SVA Zürich übernimmt für 94 Gemeinden die Überbrückungsleistungen

SVA Zürich übernimmt für 94 Gemeinden die Überbrückungsleistungen

Wer kurz vor der Pensionierung arbeits­los und aus­gesteuert wird, konnte bisher nur Sozial­hilfe beantragen. Das ändert sich per 1. Juli 2021 mit der Ein­führung der Über­brückungs­leistungen.

16. Juni 2021

Perspektive für ältere Arbeitslose: wer mit 60 oder älter ausgesteuert wird, erhält unter bestimmten Voraussetzungen Überbrückungsleistungen bis zur Pension.
Perspektive für ältere Arbeitslose: wer mit 60 oder älter ausgesteuert wird, erhält unter bestimmten Voraussetzungen Überbrückungsleistungen bis zur Pension.

Die Sorgen bei einem Stellenverlust kurz vor dem Renten­alter sind gross. Was passiert, wenn ich keine neue Stelle finde? Was mache ich, wenn mein Anspruch auf Tag­gelder der Arbeits­losen­versicherung endet? Wie finanziere ich dann meinen Lebens­unterhalt?

Bisher blieb den Betroffenen nur der Gang aufs Sozial­amt. Genau hier setzen die Über­brückungs­leistungen für ältere Arbeits­lose (ÜL) an. Überbrückungs­leistungen sichern ausgesteuerten, erwerbs­losen Personen nach dem 60. Altersjahr in der Regel bis zur Pensionierung ein Mindest­einkommen. Die Höhe der Überbrückungs­leistungen wird individuell berechnet. Dabei orientiert sich die Berechnung stark an jener der Ergänzungs­leistungen.

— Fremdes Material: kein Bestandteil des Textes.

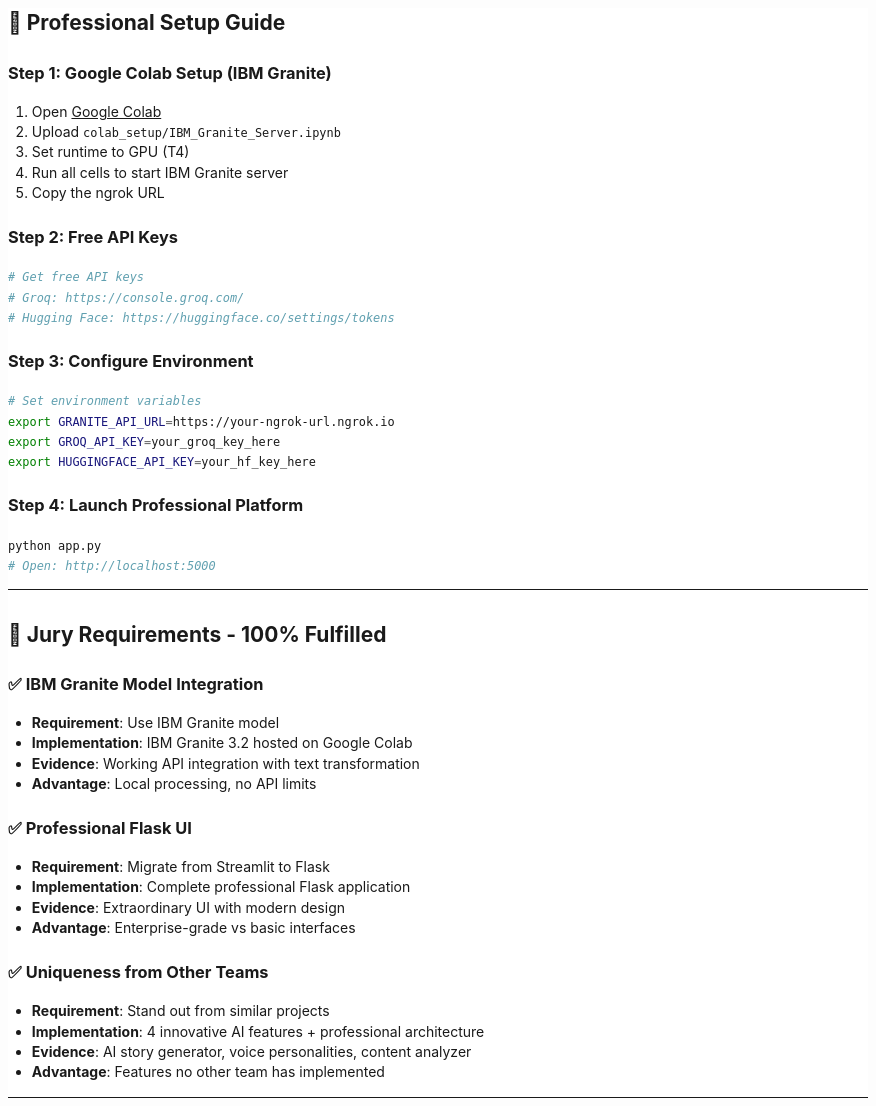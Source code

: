 
## 🚀 **Professional Setup Guide**

### **Step 1: Google Colab Setup (IBM Granite)**
1. Open [Google Colab](https://colab.research.google.com/)
2. Upload `colab_setup/IBM_Granite_Server.ipynb`
3. Set runtime to GPU (T4)
4. Run all cells to start IBM Granite server
5. Copy the ngrok URL

### **Step 2: Free API Keys**
```bash
# Get free API keys
# Groq: https://console.groq.com/
# Hugging Face: https://huggingface.co/settings/tokens
```

### **Step 3: Configure Environment**
```bash
# Set environment variables
export GRANITE_API_URL=https://your-ngrok-url.ngrok.io
export GROQ_API_KEY=your_groq_key_here
export HUGGINGFACE_API_KEY=your_hf_key_here
```

### **Step 4: Launch Professional Platform**
```bash
python app.py
# Open: http://localhost:5000
```

---

## 🎯 **Jury Requirements - 100% Fulfilled**

### **✅ IBM Granite Model Integration**
- **Requirement**: Use IBM Granite model
- **Implementation**: IBM Granite 3.2 hosted on Google Colab
- **Evidence**: Working API integration with text transformation
- **Advantage**: Local processing, no API limits

### **✅ Professional Flask UI**
- **Requirement**: Migrate from Streamlit to Flask
- **Implementation**: Complete professional Flask application
- **Evidence**: Extraordinary UI with modern design
- **Advantage**: Enterprise-grade vs basic interfaces

### **✅ Uniqueness from Other Teams**
- **Requirement**: Stand out from similar projects
- **Implementation**: 4 innovative AI features + professional architecture
- **Evidence**: AI story generator, voice personalities, content analyzer
- **Advantage**: Features no other team has implemented

---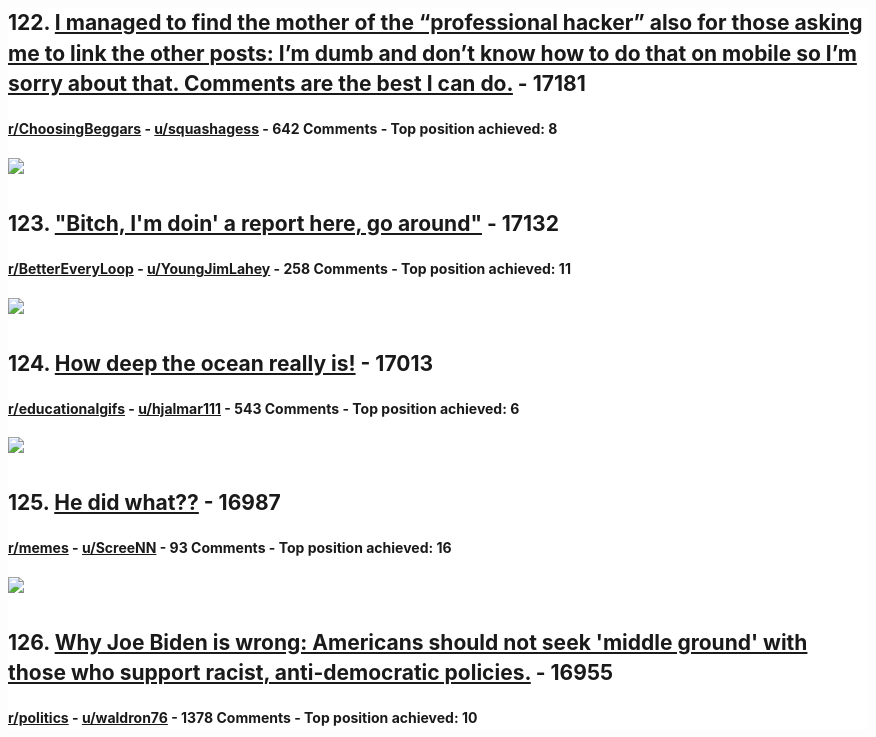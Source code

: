 ## 122. [I managed to find the mother of the “professional hacker” also for those asking me to link the other posts: I’m dumb and don’t know how to do that on mobile so I’m sorry about that. Comments are the best I can do.](http://reddit.com/r/ChoosingBeggars/comments/c9f884/i_managed_to_find_the_mother_of_the_professional/) - 17181
#### [r/ChoosingBeggars](http://reddit.com/r/ChoosingBeggars) - [u/squashagess](http://reddit.com/u/squashagess) - 642 Comments - Top position achieved: 8

<a href="https://i.redd.it/awkdnxng7h831.jpg"><img src="https://b.thumbs.redditmedia.com/OFIXMTN21PPkdvloZ8boFM9f4ix50p4vOWt3rJfzoek.jpg"></img></a>

## 123. ["Bitch, I'm doin' a report here, go around"](http://reddit.com/r/BetterEveryLoop/comments/c9ejyu/bitch_im_doin_a_report_here_go_around/) - 17132
#### [r/BetterEveryLoop](http://reddit.com/r/BetterEveryLoop) - [u/YoungJimLahey](http://reddit.com/u/YoungJimLahey) - 258 Comments - Top position achieved: 11

<a href="https://i.imgur.com/s74KB7M.gifv"><img src="https://b.thumbs.redditmedia.com/r0_DSgVRTkzN0jF6zeDafffCC1oEVnI4I-LHJgL2GIU.jpg"></img></a>

## 124. [How deep the ocean really is!](http://reddit.com/r/educationalgifs/comments/c9hq6j/how_deep_the_ocean_really_is/) - 17013
#### [r/educationalgifs](http://reddit.com/r/educationalgifs) - [u/hjalmar111](http://reddit.com/u/hjalmar111) - 543 Comments - Top position achieved: 6

<a href="https://gfycat.com/weightyarcticanemone"><img src="https://b.thumbs.redditmedia.com/bQAW9Sw5Kmk3_BTrp6U9ZlJp0fhab1A0lduDUeO84IU.jpg"></img></a>

## 125. [He did what??](http://reddit.com/r/memes/comments/c9d51u/he_did_what/) - 16987
#### [r/memes](http://reddit.com/r/memes) - [u/ScreeNN](http://reddit.com/u/ScreeNN) - 93 Comments - Top position achieved: 16

<a href="https://i.redd.it/gtt728eutf831.jpg"><img src="https://b.thumbs.redditmedia.com/ZZbWElxyb-MPAl8-Ksu-p5zvSWlci9cF7QXsxOvLO1M.jpg"></img></a>

## 126. [Why Joe Biden is wrong: Americans should not seek 'middle ground' with those who support racist, anti-democratic policies.](http://reddit.com/r/politics/comments/c9ki4i/why_joe_biden_is_wrong_americans_should_not_seek/) - 16955
#### [r/politics](http://reddit.com/r/politics) - [u/waldron76](http://reddit.com/u/waldron76) - 1378 Comments - Top position achieved: 10
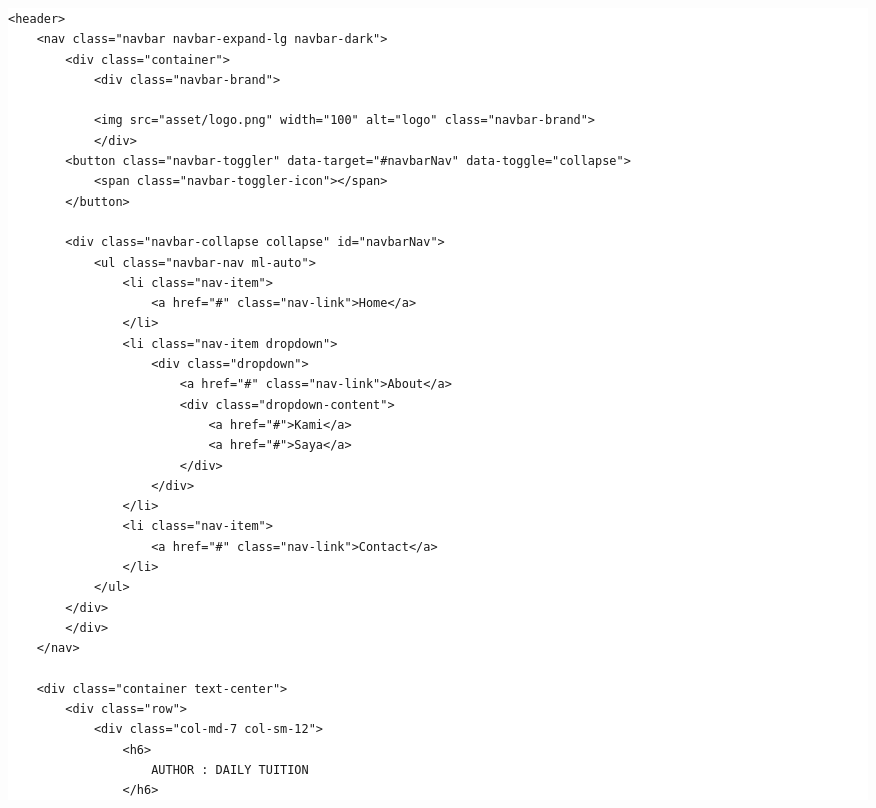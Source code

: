 <!DOCTYPE html>
<html>
<head>
	<title>Landing Page</title>
	<link rel="stylesheet" type="text/css" href="css/bootstrap.min.css">
	<link rel="stylesheet" type="text/css" href="css/style.css">
	<link rel="stylesheet" type="text/css" href="css/mobile-style.css">
	<link rel="stylesheet" type="text/css" href="https://cdnjs	.cloudflare.com/ajax/libs/font-awesome/5.11.2/css/all.min.css">
	<link href="https://fonts.googleapis.com/css?family=Lobster&display=swap" rel="stylesheet">
</head>
<body>	

	<header>
		<nav class="navbar navbar-expand-lg navbar-dark">
			<div class="container">
				<div class="navbar-brand">
					
				<img src="asset/logo.png" width="100" alt="logo" class="navbar-brand">
				</div>
			<button class="navbar-toggler" data-target="#navbarNav" data-toggle="collapse">
				<span class="navbar-toggler-icon"></span>
			</button>

			<div class="navbar-collapse collapse" id="navbarNav">
				<ul class="navbar-nav ml-auto">	
					<li class="nav-item">
						<a href="#" class="nav-link">Home</a>
					</li>
					<li class="nav-item dropdown">
						<div class="dropdown">
							<a href="#" class="nav-link">About</a>
							<div class="dropdown-content">
								<a href="#">Kami</a>
								<a href="#">Saya</a>
							</div>
						</div>
					</li>
					<li class="nav-item">
						<a href="#" class="nav-link">Contact</a>
					</li>
				</ul>
			</div>
			</div>
		</nav>

		<div class="container text-center">
			<div class="row">
				<div class="col-md-7 col-sm-12">
					<h6>
						AUTHOR : DAILY TUITION
					</h6>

SVA Zürich ist zuständig für 94 Gemeinden

Im Kanton Zürich sind die Durch­führungs­stellen für Ergänzungs­leistungen zur AHV/IV zuständig für die neue Leistung. Diese Stellen befinden sich bei der Wohn­gemeinde. Im Kanton Zürich können die Gemeinden die Durch­führung der SVA Zürich übertragen. Per 1. Juli 2021 übernimmt die SVA Zürich diese Aufgabe für 94 Gemeinden. Detaillierte Informationen zu den Anspruchs­voraus­setzungen, zur Berechnung und zur Anmeldung sind auf der Web­seite der SVA Zürich zu finden.